Analyzing Cysteine Site Neighbors in Proteins to Reveal Dimethyl Fumarate Targets

Abstract This work proposes a novel approach by which to consistently classify cysteine sites in proteins in terms of their reactivity toward dimethyl fumarate (DMF) and fumarate. Dimethyl fumarate‐based drug products have been approved for use as oral treatments for psoriasis and relapsing‐remitting multiple sclerosis. The adduction of DMF and its (re)active metabolites to certain cysteine residues in proteins is thought to underlie their effects. However, only a few receptors for these compounds have been discovered to date. Our approach takes advantage of the growing number of known DMF‐ and fumarate‐sensitive proteins and sites to perform analyses by combining the concepts of network theory, for protein structure analyses, and machine‐learning procedures. Wide‐ranging and previously unforeseen variety is found in the analysis of the neighborhood composition (the first neighbors) of cysteine sites found in DMF‐ and fumarate‐sensitive proteins.

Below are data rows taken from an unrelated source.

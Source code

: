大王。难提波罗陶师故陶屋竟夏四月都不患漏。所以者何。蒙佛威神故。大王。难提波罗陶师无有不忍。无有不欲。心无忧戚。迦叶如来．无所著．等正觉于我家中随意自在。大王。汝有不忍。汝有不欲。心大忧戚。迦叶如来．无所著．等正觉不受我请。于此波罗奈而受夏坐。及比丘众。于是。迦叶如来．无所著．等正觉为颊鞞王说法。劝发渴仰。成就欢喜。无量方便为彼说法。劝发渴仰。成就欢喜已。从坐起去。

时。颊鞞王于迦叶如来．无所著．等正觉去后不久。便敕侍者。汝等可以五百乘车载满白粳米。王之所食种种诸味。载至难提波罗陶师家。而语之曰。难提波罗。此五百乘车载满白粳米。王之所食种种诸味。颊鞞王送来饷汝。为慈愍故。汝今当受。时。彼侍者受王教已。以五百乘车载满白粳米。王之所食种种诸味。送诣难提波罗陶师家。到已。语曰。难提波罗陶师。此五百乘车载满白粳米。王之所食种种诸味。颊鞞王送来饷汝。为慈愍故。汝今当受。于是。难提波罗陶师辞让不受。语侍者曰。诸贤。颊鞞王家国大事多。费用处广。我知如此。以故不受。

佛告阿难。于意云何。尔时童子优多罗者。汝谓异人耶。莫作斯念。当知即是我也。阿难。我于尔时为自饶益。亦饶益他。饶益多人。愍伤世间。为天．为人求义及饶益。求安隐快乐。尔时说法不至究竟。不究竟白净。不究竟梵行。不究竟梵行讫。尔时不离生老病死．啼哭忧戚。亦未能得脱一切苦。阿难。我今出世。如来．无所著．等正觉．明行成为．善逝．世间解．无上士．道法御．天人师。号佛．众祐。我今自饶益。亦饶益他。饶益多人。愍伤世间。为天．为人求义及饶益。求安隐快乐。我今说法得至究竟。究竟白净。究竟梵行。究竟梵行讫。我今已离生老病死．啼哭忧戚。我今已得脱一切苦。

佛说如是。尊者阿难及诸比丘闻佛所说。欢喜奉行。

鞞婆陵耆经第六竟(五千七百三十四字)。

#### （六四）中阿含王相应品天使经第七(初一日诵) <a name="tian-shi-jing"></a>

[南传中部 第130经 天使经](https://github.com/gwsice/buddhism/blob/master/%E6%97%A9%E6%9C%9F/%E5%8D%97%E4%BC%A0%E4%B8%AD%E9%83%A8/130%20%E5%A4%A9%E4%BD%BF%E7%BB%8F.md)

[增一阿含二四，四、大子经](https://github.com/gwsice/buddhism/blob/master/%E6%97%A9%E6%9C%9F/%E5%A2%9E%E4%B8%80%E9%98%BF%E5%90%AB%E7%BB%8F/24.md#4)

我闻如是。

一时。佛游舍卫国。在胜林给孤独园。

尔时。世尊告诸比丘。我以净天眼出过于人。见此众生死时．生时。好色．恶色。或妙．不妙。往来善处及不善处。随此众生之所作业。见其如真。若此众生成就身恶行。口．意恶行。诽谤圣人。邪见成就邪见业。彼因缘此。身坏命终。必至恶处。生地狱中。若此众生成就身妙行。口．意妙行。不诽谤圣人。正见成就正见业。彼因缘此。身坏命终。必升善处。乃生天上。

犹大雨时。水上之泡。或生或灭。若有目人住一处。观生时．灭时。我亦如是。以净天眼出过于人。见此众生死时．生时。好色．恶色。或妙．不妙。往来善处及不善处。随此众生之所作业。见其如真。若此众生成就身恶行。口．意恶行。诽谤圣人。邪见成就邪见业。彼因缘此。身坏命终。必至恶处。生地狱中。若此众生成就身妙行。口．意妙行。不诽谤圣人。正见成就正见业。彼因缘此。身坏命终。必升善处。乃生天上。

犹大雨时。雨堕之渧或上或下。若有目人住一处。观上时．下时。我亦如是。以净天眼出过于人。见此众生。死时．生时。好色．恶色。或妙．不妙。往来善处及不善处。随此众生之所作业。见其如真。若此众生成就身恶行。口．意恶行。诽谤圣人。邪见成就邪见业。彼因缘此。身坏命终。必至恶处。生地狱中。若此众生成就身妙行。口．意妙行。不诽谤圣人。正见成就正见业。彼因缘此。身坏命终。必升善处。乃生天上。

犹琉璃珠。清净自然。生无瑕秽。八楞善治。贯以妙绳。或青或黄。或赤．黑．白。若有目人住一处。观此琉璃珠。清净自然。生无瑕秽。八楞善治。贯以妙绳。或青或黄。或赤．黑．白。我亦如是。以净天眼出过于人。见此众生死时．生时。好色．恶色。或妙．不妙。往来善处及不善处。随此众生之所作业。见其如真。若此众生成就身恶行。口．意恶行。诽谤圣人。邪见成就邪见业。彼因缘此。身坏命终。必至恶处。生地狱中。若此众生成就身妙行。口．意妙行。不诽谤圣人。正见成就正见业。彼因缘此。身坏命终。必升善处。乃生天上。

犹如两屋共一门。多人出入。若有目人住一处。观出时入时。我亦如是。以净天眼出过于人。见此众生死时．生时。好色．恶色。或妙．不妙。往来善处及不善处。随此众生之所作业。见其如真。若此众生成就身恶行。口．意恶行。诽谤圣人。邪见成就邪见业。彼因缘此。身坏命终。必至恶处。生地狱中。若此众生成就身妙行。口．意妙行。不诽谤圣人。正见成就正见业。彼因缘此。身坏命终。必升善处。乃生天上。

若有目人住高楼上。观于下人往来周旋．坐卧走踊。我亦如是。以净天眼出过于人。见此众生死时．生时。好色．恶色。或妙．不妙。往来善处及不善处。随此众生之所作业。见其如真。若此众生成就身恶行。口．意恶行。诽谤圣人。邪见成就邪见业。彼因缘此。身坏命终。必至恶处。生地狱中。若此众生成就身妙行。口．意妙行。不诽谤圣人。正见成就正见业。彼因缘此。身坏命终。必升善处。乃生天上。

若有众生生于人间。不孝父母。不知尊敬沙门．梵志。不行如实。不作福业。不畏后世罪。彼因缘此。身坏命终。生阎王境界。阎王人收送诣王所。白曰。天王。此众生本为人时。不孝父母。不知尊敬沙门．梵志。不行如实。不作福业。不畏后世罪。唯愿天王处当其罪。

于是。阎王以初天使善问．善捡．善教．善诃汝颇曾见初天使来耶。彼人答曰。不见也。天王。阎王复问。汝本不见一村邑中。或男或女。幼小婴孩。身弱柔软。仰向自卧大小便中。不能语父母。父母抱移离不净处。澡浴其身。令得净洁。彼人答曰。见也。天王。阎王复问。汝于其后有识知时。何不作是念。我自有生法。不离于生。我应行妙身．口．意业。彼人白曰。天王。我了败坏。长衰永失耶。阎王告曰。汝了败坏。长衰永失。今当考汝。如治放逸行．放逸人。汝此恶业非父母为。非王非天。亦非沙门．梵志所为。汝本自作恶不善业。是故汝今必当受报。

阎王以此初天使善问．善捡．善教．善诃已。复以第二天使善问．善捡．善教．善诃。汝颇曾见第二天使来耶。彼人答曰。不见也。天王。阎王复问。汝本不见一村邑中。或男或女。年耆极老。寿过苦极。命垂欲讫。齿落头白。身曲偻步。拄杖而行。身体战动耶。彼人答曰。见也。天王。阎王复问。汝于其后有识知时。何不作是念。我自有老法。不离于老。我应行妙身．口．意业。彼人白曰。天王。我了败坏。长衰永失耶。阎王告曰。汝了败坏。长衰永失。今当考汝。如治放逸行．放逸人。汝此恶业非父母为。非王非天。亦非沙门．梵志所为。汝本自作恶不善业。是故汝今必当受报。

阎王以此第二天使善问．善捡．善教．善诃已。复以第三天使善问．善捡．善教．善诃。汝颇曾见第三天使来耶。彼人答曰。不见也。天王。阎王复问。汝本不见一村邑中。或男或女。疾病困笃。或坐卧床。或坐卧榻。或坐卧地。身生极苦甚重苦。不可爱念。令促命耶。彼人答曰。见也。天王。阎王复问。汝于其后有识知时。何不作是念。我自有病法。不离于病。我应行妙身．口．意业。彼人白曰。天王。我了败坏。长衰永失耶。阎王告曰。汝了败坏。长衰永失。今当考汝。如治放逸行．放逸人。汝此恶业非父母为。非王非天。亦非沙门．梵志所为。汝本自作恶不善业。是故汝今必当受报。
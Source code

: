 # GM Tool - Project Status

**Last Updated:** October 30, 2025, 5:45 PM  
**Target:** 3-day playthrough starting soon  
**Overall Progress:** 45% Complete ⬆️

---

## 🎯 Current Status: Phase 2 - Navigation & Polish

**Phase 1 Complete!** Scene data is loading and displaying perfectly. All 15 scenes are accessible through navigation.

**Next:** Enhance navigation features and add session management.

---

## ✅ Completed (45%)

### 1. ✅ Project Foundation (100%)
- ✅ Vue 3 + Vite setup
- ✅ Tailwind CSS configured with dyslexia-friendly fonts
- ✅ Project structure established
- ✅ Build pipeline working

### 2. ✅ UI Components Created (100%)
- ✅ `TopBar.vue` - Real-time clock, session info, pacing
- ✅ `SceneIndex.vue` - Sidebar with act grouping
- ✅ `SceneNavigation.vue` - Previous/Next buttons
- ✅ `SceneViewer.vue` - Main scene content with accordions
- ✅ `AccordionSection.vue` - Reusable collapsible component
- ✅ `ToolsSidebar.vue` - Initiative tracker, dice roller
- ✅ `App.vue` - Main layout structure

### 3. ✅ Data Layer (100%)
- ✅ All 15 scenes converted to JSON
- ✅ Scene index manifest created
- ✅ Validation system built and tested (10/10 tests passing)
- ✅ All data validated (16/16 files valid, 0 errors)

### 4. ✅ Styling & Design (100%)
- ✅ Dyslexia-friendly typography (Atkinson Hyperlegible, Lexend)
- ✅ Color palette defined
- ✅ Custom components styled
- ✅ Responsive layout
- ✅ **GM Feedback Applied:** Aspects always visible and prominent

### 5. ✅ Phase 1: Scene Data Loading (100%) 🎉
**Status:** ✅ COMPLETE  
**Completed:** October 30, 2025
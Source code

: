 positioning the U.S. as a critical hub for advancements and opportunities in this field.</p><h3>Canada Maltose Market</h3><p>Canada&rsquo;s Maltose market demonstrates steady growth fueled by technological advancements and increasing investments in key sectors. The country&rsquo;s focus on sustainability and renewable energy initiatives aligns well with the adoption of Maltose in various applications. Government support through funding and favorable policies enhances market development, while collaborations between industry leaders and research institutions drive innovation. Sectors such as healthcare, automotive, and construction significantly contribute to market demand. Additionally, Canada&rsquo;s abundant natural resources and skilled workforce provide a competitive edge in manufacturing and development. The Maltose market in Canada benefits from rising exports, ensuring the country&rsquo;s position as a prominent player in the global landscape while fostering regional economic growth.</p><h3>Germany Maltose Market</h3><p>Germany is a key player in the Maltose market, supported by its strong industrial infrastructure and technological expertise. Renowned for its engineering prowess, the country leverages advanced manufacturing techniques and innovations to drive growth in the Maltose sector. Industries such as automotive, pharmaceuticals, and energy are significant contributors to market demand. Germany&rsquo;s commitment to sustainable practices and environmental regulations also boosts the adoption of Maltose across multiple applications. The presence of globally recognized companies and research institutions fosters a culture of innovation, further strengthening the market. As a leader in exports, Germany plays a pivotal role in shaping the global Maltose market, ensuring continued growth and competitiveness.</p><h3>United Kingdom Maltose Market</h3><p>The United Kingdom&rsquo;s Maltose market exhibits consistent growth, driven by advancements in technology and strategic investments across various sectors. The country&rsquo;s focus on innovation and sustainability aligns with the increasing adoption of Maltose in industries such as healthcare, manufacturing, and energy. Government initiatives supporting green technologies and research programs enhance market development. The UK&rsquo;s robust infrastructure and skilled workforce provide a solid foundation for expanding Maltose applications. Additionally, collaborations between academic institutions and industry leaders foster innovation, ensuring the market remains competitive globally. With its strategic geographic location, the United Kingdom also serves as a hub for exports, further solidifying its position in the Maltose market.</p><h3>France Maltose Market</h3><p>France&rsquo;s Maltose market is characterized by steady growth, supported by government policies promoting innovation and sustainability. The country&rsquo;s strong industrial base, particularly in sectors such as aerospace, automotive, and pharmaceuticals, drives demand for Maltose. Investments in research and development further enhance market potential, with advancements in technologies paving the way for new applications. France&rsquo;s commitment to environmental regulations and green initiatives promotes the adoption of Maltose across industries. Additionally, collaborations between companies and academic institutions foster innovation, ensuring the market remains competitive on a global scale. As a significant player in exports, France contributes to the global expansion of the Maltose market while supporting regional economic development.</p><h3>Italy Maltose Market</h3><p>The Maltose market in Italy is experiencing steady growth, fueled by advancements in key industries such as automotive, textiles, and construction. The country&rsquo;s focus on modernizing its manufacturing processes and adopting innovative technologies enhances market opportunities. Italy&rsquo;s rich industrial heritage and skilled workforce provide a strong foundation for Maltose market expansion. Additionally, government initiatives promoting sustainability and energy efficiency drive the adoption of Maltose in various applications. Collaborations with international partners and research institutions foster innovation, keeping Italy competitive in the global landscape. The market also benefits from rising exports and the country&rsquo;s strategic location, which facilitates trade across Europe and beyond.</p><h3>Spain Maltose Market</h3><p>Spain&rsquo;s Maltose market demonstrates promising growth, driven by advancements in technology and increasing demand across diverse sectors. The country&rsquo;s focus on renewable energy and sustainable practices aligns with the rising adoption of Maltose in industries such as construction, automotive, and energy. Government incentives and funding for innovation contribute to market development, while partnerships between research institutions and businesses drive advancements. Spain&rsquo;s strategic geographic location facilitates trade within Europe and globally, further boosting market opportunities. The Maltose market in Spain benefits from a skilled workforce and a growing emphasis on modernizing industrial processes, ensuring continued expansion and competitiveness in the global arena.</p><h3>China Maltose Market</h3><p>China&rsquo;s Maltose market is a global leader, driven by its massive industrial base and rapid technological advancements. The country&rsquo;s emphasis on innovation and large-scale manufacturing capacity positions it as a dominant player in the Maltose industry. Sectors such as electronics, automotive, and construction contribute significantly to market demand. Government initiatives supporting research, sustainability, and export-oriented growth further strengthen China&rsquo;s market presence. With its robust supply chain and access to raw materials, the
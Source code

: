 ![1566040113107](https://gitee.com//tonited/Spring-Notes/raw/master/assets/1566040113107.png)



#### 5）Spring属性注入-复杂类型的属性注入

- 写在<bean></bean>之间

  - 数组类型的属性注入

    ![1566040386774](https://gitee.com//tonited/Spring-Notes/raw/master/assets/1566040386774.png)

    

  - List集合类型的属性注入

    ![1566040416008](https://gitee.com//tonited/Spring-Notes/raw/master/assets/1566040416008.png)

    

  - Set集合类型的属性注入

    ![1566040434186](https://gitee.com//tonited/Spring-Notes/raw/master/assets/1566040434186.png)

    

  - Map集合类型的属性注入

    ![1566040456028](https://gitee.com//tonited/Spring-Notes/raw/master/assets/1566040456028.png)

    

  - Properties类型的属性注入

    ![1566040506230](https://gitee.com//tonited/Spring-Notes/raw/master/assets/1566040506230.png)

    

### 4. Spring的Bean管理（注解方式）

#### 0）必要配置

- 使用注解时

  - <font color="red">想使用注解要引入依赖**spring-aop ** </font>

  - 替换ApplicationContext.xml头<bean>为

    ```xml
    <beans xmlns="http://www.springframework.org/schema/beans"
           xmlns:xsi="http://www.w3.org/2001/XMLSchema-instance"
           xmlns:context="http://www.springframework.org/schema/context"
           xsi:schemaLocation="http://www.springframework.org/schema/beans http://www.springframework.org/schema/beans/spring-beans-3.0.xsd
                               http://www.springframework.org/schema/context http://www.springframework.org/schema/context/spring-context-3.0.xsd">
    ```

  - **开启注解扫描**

Furthermore, neighborhood composition has shown itself to be a network‐type attribute that is endowed with remarkable predictive power when distinct classification algorithms are employed. In conclusion, when adopted in combination with other target identification/validation approaches, methods that are based on the analysis of cysteine site neighbors in proteins should provide useful information by which to decipher the mode of action of DMF‐based drugs.